Menteri Perdagangan Muhammad Lutfi berjanji akan mengatur harga untuk menjinakkan pasar. Ia akan menjembatani perajin dan penjual dalam menentukan harga acuan tahu tempe. “Ini akan segera kami keluarkan (harga acuan). Mudah-mudahan bisa diselesaikan,” janji Lutfi.

Pun demikian, Lutfi tetap menyalahkan kenaikan harga kedelai yang tinggi di pasar internasional. Ndilalahnya, lebih dari 80 persen kebutuhan kedelai dipasok dari impor.

Ekonom Indef Rusli Abdullah mengatakan dari kebutuhan kedelai tahun lalu sebanyak 2,5 juta ton, di antaranya 2,2 juta ton berasal dari impor. Maklumlah, iklim di Indonesia memang tak mendukung produksi kedelai.

Faktanya, kata Rusli, pemerintah tak berdaya menangani persoalan kedelai. “Pemerintah ngga bisa ngapa-ngapain. Terkunci, dilihat dari fakta kita impor itu sampai 91 persen,” imbuh dia.

Ia melihat salah satu pilihan terbaik untuk saat ini adalah mendiversifikasi pasar impor kedelai dari negara selain AS, mengingat saat ini AS mengalami inflasi dan kenaikan biaya produksi.

Direktur Eksekutif CORE Indonesia Mohammad Faisal mengatakan persoalan harga kedelai bisa mengancam perajin tahu tempe gulung tikar. “Potensi penurunan pembelian bisa menjadi sebab, kalau berlarut jadi gulung tikar ya bisa jadi,” tutur dia.

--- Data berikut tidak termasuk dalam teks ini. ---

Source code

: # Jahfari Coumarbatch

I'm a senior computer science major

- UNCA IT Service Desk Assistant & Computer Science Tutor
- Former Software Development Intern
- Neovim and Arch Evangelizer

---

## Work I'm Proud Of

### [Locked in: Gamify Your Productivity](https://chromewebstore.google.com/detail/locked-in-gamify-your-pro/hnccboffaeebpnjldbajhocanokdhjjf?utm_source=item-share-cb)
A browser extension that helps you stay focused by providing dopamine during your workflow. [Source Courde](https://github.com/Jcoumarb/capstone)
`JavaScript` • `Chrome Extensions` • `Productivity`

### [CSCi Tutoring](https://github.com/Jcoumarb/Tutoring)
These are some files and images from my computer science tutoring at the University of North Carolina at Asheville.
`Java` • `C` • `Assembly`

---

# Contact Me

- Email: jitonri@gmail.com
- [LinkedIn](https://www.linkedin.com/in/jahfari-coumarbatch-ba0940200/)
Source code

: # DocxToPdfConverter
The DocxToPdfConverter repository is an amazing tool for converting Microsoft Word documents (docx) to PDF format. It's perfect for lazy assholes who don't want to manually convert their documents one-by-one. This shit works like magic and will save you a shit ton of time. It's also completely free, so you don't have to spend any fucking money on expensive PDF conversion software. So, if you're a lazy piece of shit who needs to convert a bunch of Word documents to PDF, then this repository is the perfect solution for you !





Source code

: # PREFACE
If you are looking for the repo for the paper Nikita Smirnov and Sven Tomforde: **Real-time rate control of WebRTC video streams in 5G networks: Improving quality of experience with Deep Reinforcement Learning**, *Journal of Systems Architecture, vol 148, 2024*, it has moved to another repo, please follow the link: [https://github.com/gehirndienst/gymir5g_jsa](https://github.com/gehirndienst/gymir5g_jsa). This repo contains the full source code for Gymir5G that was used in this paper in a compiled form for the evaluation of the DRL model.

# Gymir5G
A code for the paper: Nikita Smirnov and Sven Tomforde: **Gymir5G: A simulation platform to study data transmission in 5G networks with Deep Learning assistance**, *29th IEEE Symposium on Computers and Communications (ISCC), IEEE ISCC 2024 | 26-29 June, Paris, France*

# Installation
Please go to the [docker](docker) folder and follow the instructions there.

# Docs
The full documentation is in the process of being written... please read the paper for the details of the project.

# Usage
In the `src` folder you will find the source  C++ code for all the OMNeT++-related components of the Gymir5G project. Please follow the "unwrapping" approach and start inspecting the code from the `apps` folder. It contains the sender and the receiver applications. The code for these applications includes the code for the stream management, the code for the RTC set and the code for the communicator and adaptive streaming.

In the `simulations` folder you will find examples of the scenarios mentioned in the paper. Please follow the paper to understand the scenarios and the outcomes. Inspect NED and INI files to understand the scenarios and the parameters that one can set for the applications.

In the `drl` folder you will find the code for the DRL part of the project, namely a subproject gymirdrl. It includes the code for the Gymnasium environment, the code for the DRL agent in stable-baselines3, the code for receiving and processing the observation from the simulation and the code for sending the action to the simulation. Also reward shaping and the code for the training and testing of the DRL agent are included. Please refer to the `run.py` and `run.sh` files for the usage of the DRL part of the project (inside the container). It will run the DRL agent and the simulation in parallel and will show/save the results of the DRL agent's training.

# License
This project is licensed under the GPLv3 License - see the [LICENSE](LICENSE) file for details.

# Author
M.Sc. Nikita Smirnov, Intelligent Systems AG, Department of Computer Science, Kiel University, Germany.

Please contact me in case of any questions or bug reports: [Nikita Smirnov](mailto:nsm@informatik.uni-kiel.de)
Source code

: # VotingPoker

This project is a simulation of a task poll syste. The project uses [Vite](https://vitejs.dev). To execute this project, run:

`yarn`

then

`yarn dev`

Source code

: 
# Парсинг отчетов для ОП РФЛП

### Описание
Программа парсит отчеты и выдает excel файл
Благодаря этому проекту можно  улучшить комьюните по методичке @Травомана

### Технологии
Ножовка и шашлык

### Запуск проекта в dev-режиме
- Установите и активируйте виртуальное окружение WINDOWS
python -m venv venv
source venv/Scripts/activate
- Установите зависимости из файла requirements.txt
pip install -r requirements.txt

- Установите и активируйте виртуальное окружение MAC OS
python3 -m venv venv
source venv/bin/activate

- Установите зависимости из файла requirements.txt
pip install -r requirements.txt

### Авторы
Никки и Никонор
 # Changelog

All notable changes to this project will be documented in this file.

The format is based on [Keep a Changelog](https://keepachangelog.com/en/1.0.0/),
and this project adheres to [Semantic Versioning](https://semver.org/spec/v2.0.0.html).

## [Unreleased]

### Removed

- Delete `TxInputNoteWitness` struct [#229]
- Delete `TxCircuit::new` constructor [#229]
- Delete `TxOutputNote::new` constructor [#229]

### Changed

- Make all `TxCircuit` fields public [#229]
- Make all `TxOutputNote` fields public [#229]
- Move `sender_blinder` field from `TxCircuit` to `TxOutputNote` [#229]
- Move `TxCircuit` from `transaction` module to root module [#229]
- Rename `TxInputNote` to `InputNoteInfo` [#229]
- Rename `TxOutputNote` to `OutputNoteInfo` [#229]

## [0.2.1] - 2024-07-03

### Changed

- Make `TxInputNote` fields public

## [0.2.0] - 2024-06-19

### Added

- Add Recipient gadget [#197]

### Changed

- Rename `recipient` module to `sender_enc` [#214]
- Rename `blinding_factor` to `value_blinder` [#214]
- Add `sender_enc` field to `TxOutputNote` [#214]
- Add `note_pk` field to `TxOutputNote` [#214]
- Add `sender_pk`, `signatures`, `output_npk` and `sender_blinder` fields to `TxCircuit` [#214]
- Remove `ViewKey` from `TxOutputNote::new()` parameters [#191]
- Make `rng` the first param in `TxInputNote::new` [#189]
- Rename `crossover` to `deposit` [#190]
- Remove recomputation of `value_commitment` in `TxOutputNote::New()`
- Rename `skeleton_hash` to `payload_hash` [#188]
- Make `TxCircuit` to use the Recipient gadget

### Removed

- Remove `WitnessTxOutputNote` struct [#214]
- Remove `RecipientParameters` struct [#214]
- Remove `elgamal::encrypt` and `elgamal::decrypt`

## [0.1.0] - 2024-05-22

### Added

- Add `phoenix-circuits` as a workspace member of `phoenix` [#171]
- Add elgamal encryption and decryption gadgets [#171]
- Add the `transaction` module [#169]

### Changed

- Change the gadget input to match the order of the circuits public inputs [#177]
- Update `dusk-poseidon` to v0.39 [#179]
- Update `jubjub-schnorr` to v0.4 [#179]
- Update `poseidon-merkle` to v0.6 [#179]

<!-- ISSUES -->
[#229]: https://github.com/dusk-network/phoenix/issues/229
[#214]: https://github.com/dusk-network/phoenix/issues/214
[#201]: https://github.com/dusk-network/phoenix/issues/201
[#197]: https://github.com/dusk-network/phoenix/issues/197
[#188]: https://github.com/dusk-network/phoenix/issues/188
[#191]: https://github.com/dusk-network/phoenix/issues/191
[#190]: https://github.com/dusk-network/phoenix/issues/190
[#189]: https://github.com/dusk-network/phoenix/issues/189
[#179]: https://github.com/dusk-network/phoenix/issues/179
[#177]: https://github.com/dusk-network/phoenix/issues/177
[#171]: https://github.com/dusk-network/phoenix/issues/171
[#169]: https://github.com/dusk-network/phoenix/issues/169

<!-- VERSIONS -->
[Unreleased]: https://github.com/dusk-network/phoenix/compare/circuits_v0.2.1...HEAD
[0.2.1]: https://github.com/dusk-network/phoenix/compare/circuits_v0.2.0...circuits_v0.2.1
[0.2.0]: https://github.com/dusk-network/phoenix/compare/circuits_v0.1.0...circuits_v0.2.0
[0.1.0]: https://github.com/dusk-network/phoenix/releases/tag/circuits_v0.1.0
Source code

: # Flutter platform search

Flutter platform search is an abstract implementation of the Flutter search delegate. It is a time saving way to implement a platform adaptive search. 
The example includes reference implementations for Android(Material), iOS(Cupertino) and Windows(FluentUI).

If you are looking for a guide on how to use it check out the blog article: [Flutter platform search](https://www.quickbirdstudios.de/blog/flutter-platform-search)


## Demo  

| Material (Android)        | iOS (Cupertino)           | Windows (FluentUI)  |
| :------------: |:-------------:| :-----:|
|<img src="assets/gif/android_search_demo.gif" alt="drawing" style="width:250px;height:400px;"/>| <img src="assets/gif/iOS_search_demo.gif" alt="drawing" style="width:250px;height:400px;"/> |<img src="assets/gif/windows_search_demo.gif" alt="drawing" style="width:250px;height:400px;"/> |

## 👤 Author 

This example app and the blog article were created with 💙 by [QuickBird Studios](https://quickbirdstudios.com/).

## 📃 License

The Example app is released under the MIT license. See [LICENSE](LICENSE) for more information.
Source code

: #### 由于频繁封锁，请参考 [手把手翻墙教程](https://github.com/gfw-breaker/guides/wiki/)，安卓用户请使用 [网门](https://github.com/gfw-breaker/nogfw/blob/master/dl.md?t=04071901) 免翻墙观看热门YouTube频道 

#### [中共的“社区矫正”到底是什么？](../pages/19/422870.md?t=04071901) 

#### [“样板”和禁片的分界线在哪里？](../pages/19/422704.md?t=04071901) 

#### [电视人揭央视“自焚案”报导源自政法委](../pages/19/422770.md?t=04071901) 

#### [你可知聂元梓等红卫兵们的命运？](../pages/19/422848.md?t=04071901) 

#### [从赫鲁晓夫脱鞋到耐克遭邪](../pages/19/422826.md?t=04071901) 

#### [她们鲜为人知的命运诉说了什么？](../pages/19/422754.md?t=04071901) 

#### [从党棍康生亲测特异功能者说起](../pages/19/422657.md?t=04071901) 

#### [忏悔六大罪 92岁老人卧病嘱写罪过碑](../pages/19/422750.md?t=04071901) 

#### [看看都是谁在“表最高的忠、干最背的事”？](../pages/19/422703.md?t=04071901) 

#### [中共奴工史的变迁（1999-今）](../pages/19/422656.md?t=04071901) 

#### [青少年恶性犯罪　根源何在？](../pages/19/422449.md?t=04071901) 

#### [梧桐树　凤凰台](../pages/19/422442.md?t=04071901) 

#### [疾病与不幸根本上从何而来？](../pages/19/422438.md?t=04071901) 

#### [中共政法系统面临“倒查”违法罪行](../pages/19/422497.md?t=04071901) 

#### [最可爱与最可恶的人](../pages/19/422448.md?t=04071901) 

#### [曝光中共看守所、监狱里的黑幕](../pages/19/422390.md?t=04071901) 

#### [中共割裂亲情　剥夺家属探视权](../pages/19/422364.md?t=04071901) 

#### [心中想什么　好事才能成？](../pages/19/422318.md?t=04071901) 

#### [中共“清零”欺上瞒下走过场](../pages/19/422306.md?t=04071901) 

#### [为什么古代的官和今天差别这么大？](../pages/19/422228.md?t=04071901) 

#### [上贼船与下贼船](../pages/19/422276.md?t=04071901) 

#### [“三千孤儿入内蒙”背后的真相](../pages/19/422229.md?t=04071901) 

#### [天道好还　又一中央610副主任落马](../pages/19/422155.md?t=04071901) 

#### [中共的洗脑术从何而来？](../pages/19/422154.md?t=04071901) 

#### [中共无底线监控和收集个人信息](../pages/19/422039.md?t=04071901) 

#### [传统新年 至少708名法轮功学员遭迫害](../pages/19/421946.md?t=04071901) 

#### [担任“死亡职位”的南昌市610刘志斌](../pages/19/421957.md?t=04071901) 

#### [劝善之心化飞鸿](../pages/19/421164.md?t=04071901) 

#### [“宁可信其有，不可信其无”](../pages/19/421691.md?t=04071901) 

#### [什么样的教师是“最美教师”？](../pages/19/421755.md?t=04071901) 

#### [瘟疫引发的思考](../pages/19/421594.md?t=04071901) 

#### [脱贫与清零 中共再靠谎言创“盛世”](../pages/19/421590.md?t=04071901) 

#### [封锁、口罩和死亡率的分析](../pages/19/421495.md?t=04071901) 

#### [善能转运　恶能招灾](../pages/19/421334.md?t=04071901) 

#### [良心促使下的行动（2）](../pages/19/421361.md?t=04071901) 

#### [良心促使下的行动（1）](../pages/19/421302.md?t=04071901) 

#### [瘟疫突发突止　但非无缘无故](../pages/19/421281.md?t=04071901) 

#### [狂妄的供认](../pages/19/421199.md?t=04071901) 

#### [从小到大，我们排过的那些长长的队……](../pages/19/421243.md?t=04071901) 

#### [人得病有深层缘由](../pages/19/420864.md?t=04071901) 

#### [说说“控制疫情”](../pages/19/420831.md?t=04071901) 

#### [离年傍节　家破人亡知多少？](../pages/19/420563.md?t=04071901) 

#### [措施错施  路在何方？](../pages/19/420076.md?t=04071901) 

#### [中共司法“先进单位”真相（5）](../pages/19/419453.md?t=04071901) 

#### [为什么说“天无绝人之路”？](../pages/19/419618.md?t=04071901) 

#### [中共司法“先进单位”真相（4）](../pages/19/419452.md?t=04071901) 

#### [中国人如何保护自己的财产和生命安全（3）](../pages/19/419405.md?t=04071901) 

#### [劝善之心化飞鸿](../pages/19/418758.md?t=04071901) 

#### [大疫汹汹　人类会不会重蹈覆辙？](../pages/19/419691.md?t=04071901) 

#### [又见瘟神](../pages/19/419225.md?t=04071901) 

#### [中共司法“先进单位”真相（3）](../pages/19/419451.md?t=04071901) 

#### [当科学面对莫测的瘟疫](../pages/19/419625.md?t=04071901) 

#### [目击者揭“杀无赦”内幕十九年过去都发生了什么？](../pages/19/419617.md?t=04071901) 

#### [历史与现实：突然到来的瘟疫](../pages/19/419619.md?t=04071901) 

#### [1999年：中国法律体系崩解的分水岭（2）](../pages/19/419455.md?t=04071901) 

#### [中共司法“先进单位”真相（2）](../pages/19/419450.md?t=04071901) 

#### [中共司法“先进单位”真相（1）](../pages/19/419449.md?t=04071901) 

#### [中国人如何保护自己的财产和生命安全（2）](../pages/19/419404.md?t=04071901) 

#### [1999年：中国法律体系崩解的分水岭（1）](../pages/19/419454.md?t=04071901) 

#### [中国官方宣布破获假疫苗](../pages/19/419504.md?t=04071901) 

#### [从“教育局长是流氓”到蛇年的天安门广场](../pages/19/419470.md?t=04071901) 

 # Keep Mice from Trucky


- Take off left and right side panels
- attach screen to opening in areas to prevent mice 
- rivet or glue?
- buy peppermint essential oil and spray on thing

Toh, kondisi perajin gulung tikar memang sudah terjadi sebelumnya. Tengoklah, data Gabungan Koperasi Produsen Tempe Tahu Indonesia (Gakoptindo) sampai Februari 2022, dari total 160 ribu perajin tahu tempe, di antaranya 20 persen atau 30 ribu perajin berhenti produksi.

Kebanyakan perajin tahu tempe yang bangkrut adalah mereka yang berproduksi kecil-kecilan dari rumah dengan jumlah produksi 10 kg- 20 kg per hari.

Namun, Faisal mengakui intervensi tahu tempe tak semudah intervensi minyak goreng yang memang diproduksi sendiri di dalam negeri. Tahu tempe mengandalkan kedelai impor. “Kalau ketergantungan dengan impor terlalu tinggi, jadinya begitu ketika harga dari luar naik,” ujarnya.

Berbeda pandangan, Guru Besar Institut Pertanian Bogor (IPB) Dwi Andreas Santosa menilai kenaikan harga kedelai saat ini sebetulnya hal yang positif karena selama ini kedelai dijual dengan harga terlalu murah.
Menurut dia, tidak wajar harga kedelai lebih murah dari beras sedangkan beras adalah bahan pokok dan kedelai merupakan bahan lauk. Ia menyebutkan di masa orde baru kedelai dipatok harus 1,5 kali dari harga beras, namun yang terjadi sekarang malah sebaliknya.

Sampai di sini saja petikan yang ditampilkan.